Monday, November 12

How to solve the Afghan Drug Problem?

Well, one idea is to target the economics of the trade as I have already mentioned before. But if that is thought to be too theoritical, see here for an example. But I talk about certain changes one might want to think about after some extracts:

For years, backpacks crammed with cash have slipped north into Canada, followed closely by hockey bags packed with premium marijuana skating south into Montana. A favorable exchange rate (not long ago, one American dollar bought one and a half Canadian dollars) made the smuggling profitable, and thus popular.

But last month, for the first time in more than 30 years, the two currencies were at par, matched in value, and Sunday a Canadian dollar bought $1.06 U.S. The financial tables have turned, and global economics have done what U.S. law enforcement could not: Capitalism has stopped the smugglers in their tracks.

Call it Marijuanomics 101. America borrows itself deep into the hole, ratchets up its trade deficits, buries itself beneath subprime mortgage debt, devalues its dollar with interest-rate cuts, and the currency plunges. Meanwhile, Canada’s economy booms on oil, foreign investors turn north for stability, and the “Loonie” — Canada’s dollar, named for the bird on the coin — hits a 50-year high.

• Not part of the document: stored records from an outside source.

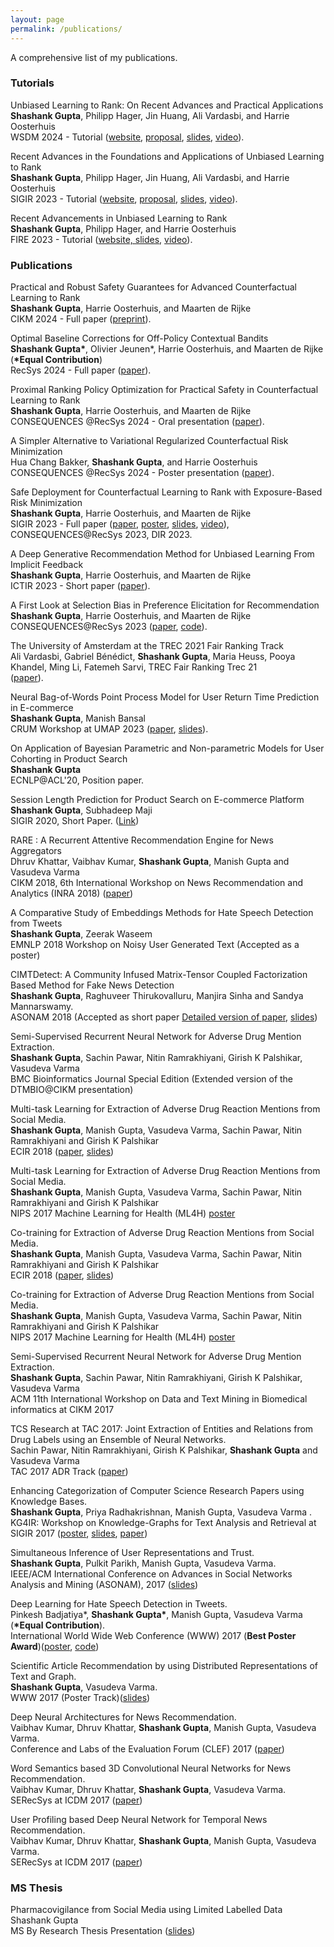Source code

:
 ```yaml
---
layout: page
permalink: /publications/
---
```


A comprehensive list of my publications. 

### Tutorials

Unbiased Learning to Rank: On Recent Advances and Practical Applications <br>
<b>Shashank Gupta</b>, Philipp Hager, Jin Huang, Ali Vardasbi, and Harrie Oosterhuis <br>
WSDM 2024 - Tutorial ([website](https://sites.google.com/view/wsdm-2024-tutorial-ultr/), [proposal](https://drive.google.com/file/d/1v8TAAM2mSA2-Zf3Mp-8-9O8gg1o6Nrji/view?usp=sharing), [slides](https://drive.google.com/file/d/1-sRsFkG4juBHqqQ-ces3HRvtYHpR0l7U/view?usp=sharing), [video](https://www.youtube.com/watch?v=fcqCkjgOnJ8)).

Recent Advances in the Foundations and Applications of Unbiased Learning to Rank <br>
<b>Shashank Gupta</b>, Philipp Hager, Jin Huang, Ali Vardasbi, and Harrie Oosterhuis <br>
SIGIR 2023 - Tutorial ([website](https://sites.google.com/view/sigir-2023-tutorial-ultr), [proposal](https://drive.google.com/file/d/1HZP5X_5czqKWoAjXDAnC1PxvTHIqOjzj/view?usp=sharing), [slides](https://docs.google.com/presentation/d/1NdhDEn8xKPQO-J0YiF6KPKP20CiNLctF7krrGldEywY/present?slide=id.g1e4da214d8b_0_0), [video](https://www.youtube.com/watch?v=fcqCkjgOnJ8)).

Recent Advancements in Unbiased Learning to Rank <br>
<b>Shashank Gupta</b>, Philipp Hager, and Harrie Oosterhuis <br>
FIRE 2023 - Tutorial ([website, slides](https://sites.google.com/view/fire-2023-ultr-tutorial/home), [video](https://www.youtube.com/watch?v=fcqCkjgOnJ8)).

### Publications

Practical and Robust Safety Guarantees for Advanced Counterfactual Learning to Rank <br>
<b>Shashank Gupta</b>, Harrie Oosterhuis, and Maarten de Rijke <br>
CIKM 2024 - Full paper ([preprint](https://drive.google.com/file/d/1WPGxFq07Qkj6sNEXpCOt_pAD6Hih6sBI/view?usp=sharing)).

Optimal Baseline Corrections for Off-Policy Contextual Bandits <br>
<b>Shashank Gupta\*</b>, Olivier Jeunen\*, Harrie Oosterhuis, and Maarten de Rijke (<b>\*Equal Contribution</b>) <br>
RecSys 2024 - Full paper ([paper](https://drive.google.com/file/d/16hyfO1Fw9i5HWGlUpLgO3rhh1j3lN8xV/view?usp=sharing)).

Proximal Ranking Policy Optimization for Practical Safety in Counterfactual Learning to Rank <br>
<b>Shashank Gupta</b>, Harrie Oosterhuis, and Maarten de Rijke <br>
CONSEQUENCES @RecSys 2024 - Oral presentation ([paper]()).

A Simpler Alternative to Variational Regularized Counterfactual Risk Minimization <br>
Hua Chang Bakker, <b>Shashank Gupta</b>, and Harrie Oosterhuis <br>
CONSEQUENCES @RecSys 2024 - Poster presentation ([paper]()).

Safe Deployment for Counterfactual Learning to Rank with Exposure-Based Risk Minimization <br>
<b>Shashank Gupta</b>, Harrie Oosterhuis, and Maarten de Rijke <br>
SIGIR 2023 - Full paper ([paper](https://drive.google.com/file/d/1GL285QRF44r-G4la0OaIl6IZs73w5aop/view), [poster](https://drive.google.com/file/d/1xhzLB68AzyG-PZcTdxOkyRnIhiVAQhyw/view?usp=sharing), [slides](https://docs.google.com/presentation/d/e/2PACX-1vRWezrXibGt6KpP7DvOazUIHsBs4N904Q7QLC86ynCuOYru_qmNctgwwvAcjnv7wFNDKV3nv10s6JOk/pub?start=false&loop=false&delayms=60000), [video](https://www.youtube.com/watch?v=xlsmhOtwFUc)), CONSEQUENCES@RecSys 2023, DIR 2023.

A Deep Generative Recommendation Method for Unbiased Learning From Implicit Feedback <br>
<b>Shashank Gupta</b>, Harrie Oosterhuis, and Maarten de Rijke <br>
ICTIR 2023 - Short paper ([paper](https://drive.google.com/file/d/1NM1xewIrnrvmILLBX1vYo2vY3bRQmWL5/view?usp=drive_link)).

A First Look at Selection Bias in Preference Elicitation for Recommendation <br>
<b>Shashank Gupta</b>, Harrie Oosterhuis, and Maarten de Rijke <br>
CONSEQUENCES@RecSys 2023 ([paper](https://drive.google.com/file/d/1hRzuTyhjgG7567RuICK9lC2A4apAZJ-j/view?usp=drive_link), [code](https://github.com/shashankg7/Bias-Preference-Elicitation)). 

The University of Amsterdam at the TREC 2021 Fair Ranking Track <br>
Ali Vardasbi, Gabriel Bénédict, <b>Shashank Gupta</b>, Maria Heuss, Pooya Khandel, Ming Li, Fatemeh Sarvi, TREC Fair Ranking Trec 21 <br> ([paper](https://trec.nist.gov/pubs/trec30/papers/IRLab-Amsterdam-F.pdf)).


Neural Bag-of-Words Point Process Model for User Return Time Prediction in E-commerce <br>
<b>Shashank Gupta</b>, Manish Bansal <br>
CRUM Workshop at UMAP 2023 ([paper](https://drive.google.com/file/d/1PQ7JptTuBdtjhtBCrONt2YV-jkxz1z-5/view?usp=sharing), [slides](https://drive.google.com/file/d/1QtzDoKkHgpB-vxhgbfxTThtOXu0jrypY/view?usp=drive_link)).

On Application of Bayesian Parametric and Non-parametric Models for User Cohorting in Product Search <br>
<b>Shashank Gupta</b> <br>
ECNLP@ACL'20, Position paper. 

Session Length Prediction for Product Search on E-commerce Platform <br>
<b>Shashank Gupta</b>, Subhadeep Maji <br>
SIGIR 2020, Short Paper. ([Link](https://iiitaphyd-my.sharepoint.com/:b:/g/personal/shashank_gupta_alumni_iiit_ac_in/EXNmsfIV9MlGjSLdfpYrnmABpcHAhHjvwWC08WPLEmwnqQ?e=E0CLGF))

RARE : A Recurrent Attentive Recommendation Engine for News Aggregators <br>
Dhruv Khattar, Vaibhav Kumar, <b>Shashank Gupta</b>, Manish Gupta and Vasudeva Varma <br>
CIKM 2018, 6th International Workshop on News Recommendation and Analytics (INRA 2018) ([paper](https://vaibhav4595.github.io/files/RARE.pdf))

A Comparative Study of Embeddings Methods for Hate Speech Detection from Tweets <br>
<b>Shashank Gupta</b>, Zeerak Waseem <br>
EMNLP 2018 Workshop on Noisy User Generated Text (Accepted as a poster)

CIMTDetect: A Community Infused Matrix-Tensor Coupled Factorization Based Method for Fake News Detection <br>
<b>Shashank Gupta</b>, Raghuveer Thirukovalluru, Manjira Sinha and Sandya Mannarswamy. <br>
ASONAM 2018 (Accepted as short paper [Detailed version of paper](https://drive.google.com/file/d/1IKXa38n4JC47gtnJ2W3IfiAq1rY8VCpR/view?usp=sharing), [slides](https://docs.google.com/presentation/d/1ZTLZg4HgUkd_ic0wVu_OAhM6QMXJU7Nm0hdawp4gBu0/edit?usp=sharing))

Semi-Supervised Recurrent Neural Network for Adverse Drug Mention Extraction. <br>
<b>Shashank Gupta</b>, Sachin Pawar, Nitin Ramrakhiyani, Girish K Palshikar, Vasudeva Varma <br>
BMC Bioinformatics Journal Special Edition (Extended version of the DTMBIO@CIKM presentation)

Multi-task Learning for Extraction of Adverse Drug Reaction Mentions from Social Media. <br>
<b>Shashank Gupta</b>, Manish Gupta, Vasudeva Varma, Sachin Pawar, Nitin Ramrakhiyani and Girish K Palshikar <br>
ECIR 2018 ([paper](https://drive.google.com/file/d/120_y21rCPzQ6epV9YmAflmEuFw91Db5s/view?usp=sharing), [slides](https://drive.google.com/file/d/1562E7GBNonbjn8PB3Dc3cmoo0ScrFS5m/view?usp=sharing))

Multi-task Learning for Extraction of Adverse Drug Reaction Mentions from Social Media. <br>
<b>Shashank Gupta</b>, Manish Gupta, Vasudeva Varma, Sachin Pawar, Nitin Ramrakhiyani and Girish K Palshikar <br>
NIPS 2017 Machine Learning for Health (ML4H) [poster](https://drive.google.com/file/d/1IXywppgZUpr0rEzbUWVXZovQ1sod8jux/view?usp=sharing)

Co-training for Extraction of Adverse Drug Reaction Mentions from Social Media. <br>
<b>Shashank Gupta</b>, Manish Gupta, Vasudeva Varma, Sachin Pawar, Nitin Ramrakhiyani and Girish K Palshikar <br>
ECIR 2018 ([paper](https://drive.google.com/file/d/1h2uzjKL2_QKin6hRDoAVgDEBrLMgEt8v/view?usp=sharing), [slides](https://drive.google.com/file/d/1ysPD9aBsY-KMSOudSTOF8dHRwJGdC1AB/view?usp=sharing))

Co-training for Extraction of Adverse Drug Reaction Mentions from Social Media. <br>
<b>Shashank Gupta</b>, Manish Gupta, Vasudeva Varma, Sachin Pawar, Nitin Ramrakhiyani and Girish K Palshikar <br>
NIPS 2017 Machine Learning for Health (ML4H) [poster](https://drive.google.com/file/d/1RoKX_BW1H6QO89Jo9DIKZMoxGIP_BmJv/view?usp=sharing)

Semi-Supervised Recurrent Neural Network for Adverse Drug Mention Extraction. <br>
<b>Shashank Gupta</b>, Sachin Pawar, Nitin Ramrakhiyani, Girish K Palshikar, Vasudeva Varma <br>
ACM 11th International Workshop on Data and Text Mining in Biomedical informatics at CIKM 2017

TCS Research at TAC 2017: Joint Extraction of Entities and Relations from Drug Labels using an Ensemble of Neural Networks. <br>
Sachin Pawar, Nitin Ramrakhiyani, Girish K Palshikar, <b>Shashank Gupta</b> and Vasudeva Varma <br>
TAC 2017 ADR Track ([paper](https://drive.google.com/file/d/1XdZ3m9FI4MWVPrS5vhEi0kjvtyN7TgfB/view?usp=sharing))

Enhancing Categorization of Computer Science Research Papers using Knowledge Bases. <br>
<b>Shashank Gupta</b>, Priya Radhakrishnan, Manish Gupta, Vasudeva Varma .<br>
KG4IR: Workshop on Knowledge-Graphs for Text Analysis and Retrieval at SIGIR 2017 ([poster](https://drive.google.com/file/d/0B-7peEFiNjnUd0ltZU0tajFVOGc/view?usp=sharing), [slides](https://drive.google.com/open?id=0B-7peEFiNjnUM1hDOXhlbks1Ulk), [paper](https://drive.google.com/open?id=0B-7peEFiNjnUcFZzWjdWMXp6YkE))

Simultaneous Inference of User Representations and Trust. <br>
<b>Shashank Gupta</b>, Pulkit Parikh, Manish Gupta, Vasudeva Varma. <br>
IEEE/ACM International Conference on Advances in Social Networks Analysis and Mining
(ASONAM), 2017 ([slides](https://drive.google.com/file/d/0B-7peEFiNjnUc0RlMkp2VmJUNjA/view?usp=sharing))

Deep Learning for Hate Speech Detection in Tweets. <br>
Pinkesh Badjatiya\*, <b>Shashank Gupta\*</b>, Manish Gupta, Vasudeva Varma (<b>\*Equal Contribution</b>).<br>
International World Wide Web Conference (WWW) 2017 (<b>Best Poster Award</b>)([poster](https://docs.google.com/presentation/d/1oW6WQKkpj6rAAcQKkN7JaYWZbZZfH2RGnReQxy0_RPw/edit?usp=sharing), [code](https://github.com/pinkeshbadjatiya/twitter-hatespeech))

Scientific Article Recommendation by using Distributed Representations of Text and Graph. <br>
<b>Shashank Gupta</b>, Vasudeva Varma. <br>
WWW 2017 (Poster Track)([slides](https://drive.google.com/open?id=0B-7peEFiNjnUOUVKREgtY3ZWekE))

Deep Neural Architectures for News Recommendation. <br>
Vaibhav Kumar, Dhruv Khattar, <b>Shashank Gupta</b>, Manish Gupta, Vasudeva Varma. <br>
Conference and Labs of the Evaluation Forum (CLEF) 2017 ([paper](https://drive.google.com/file/d/0B-7peEFiNjnUT1UzZDVNM0ZWRnc/view?usp=sharing))

Word Semantics based 3D Convolutional Neural Networks for News Recommendation. <br>
Vaibhav Kumar, Dhruv Khattar, <b>Shashank Gupta</b>, Vasudeva Varma. <br>
SERecSys at ICDM 2017 ([paper](https://drive.google.com/open?id=0B-7peEFiNjnUdk44YVpkdk5YSjg))

User Profiling based Deep Neural Network for Temporal News Recommendation. <br>
Vaibhav Kumar, Dhruv Khattar, <b>Shashank Gupta</b>, Manish Gupta, Vasudeva Varma. <br>
SERecSys at ICDM 2017 ([paper](https://drive.google.com/open?id=0B-7peEFiNjnUNVpieUtVRzBJWUk))

### MS Thesis

Pharmacovigilance from Social Media using Limited Labelled Data <br>
Shashank Gupta <br>
MS By Research Thesis Presentation ([slides](https://docs.google.com/presentation/d/e/2PACX-1vTN0FDiDJsy5cdVeAoZVj2ai2x-8zvDPbkR4JygE7XdCxBoDeIgr73vSHuhXRVeKh9jjiIvzwTXgBo4/pub?start=false&loop=false&delayms=60000))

Suddenly, it’s far more expensive to buy Canadian exports, legal or otherwise, and smuggling profits disappear. “It’s very simple,” said Stephen Easton, professor of economics at Simon Fraser University in Vancouver, B.C. “Canadian marijuana production costs are met in Canadian dollars, and those are worth more now.”

Previously, he said, pot growers could produce a pound of potent “B.C. bud” for about $2,000 Canadian and, with the exchange rate, smugglers buying with U.S. currency could sell it for a hefty profit south of the border. In those days, an American dollar in Canada was like a 50 percent discount card, and there’s nothing like a wholesale discount to bolster retail profits.

Production costs remain in the range of $2,000 Canadian, Easton said. But with the currencies at par, the profit margin is completely gone, unless Montanans are willing to pay 50 percent more for the prime northern bud. A smuggler’s risks and transport costs are no longer offset by profit.
“The upshot is that the Canadian marijuana is now less competitive against marijuana grown elsewhere,” Easton said. “This is a cost-driven business. With exports no longer viable, the British Columbia marijuana industry has certainly taken a hit, so to speak.”


Now of course, you wouldnt want to do the same thing with Afghanistan or Pakistan, they are far too pip-squeak a country to actually change the exchange rate. So what you do is to change the value of the drug and make it crash. Walk around with huge wads of cash in the interior of Afghanistan. And simply hand out cash and then take the drugs through to government sponsored drug distribution centres where you offer that for drug addicts at a subsidised price.

What you are doing is to remove the price differential. If the price on the London street is still high, then it negates the fun, but if the price crashes, as it would, then the Taliban will have no reason to use the drug money, they might as well as be trying to sell stones!. You could also grow large drug plants in the UK and distribute! :)

But there you go, just goes to prove that you cannot cheat the laws of economics.

All this to be taken with a grain of piquant salt!!!